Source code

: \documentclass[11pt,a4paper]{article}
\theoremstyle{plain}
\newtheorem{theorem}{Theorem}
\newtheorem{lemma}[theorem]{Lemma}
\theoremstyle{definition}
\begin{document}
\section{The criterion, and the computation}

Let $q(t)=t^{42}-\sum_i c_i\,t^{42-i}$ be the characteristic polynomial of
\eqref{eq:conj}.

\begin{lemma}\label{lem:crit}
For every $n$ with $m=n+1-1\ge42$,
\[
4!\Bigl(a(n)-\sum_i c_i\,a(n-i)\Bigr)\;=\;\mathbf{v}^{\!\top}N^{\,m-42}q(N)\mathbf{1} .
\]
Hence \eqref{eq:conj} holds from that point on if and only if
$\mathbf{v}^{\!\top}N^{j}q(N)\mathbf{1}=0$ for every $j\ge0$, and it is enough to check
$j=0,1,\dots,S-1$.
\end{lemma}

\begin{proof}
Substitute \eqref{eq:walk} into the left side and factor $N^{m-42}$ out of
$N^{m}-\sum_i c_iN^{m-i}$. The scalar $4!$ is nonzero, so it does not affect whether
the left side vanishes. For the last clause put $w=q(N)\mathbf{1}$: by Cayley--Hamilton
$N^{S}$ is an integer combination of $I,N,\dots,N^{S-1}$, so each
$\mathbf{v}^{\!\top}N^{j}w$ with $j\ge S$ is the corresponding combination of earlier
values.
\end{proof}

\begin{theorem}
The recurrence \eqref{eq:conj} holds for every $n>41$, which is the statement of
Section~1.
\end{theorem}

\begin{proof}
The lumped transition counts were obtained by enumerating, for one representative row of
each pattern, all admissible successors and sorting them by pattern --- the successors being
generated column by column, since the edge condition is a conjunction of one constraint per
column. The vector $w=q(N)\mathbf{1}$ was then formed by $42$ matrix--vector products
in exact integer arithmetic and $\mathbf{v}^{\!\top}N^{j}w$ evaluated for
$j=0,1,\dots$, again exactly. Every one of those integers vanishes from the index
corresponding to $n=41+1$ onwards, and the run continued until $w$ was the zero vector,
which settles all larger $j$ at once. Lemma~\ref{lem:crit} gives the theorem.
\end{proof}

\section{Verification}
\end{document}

= Problem =
Work out how many lines in the records above contain the word "newtheorem". State only that number.

= Answer to the exercise =
2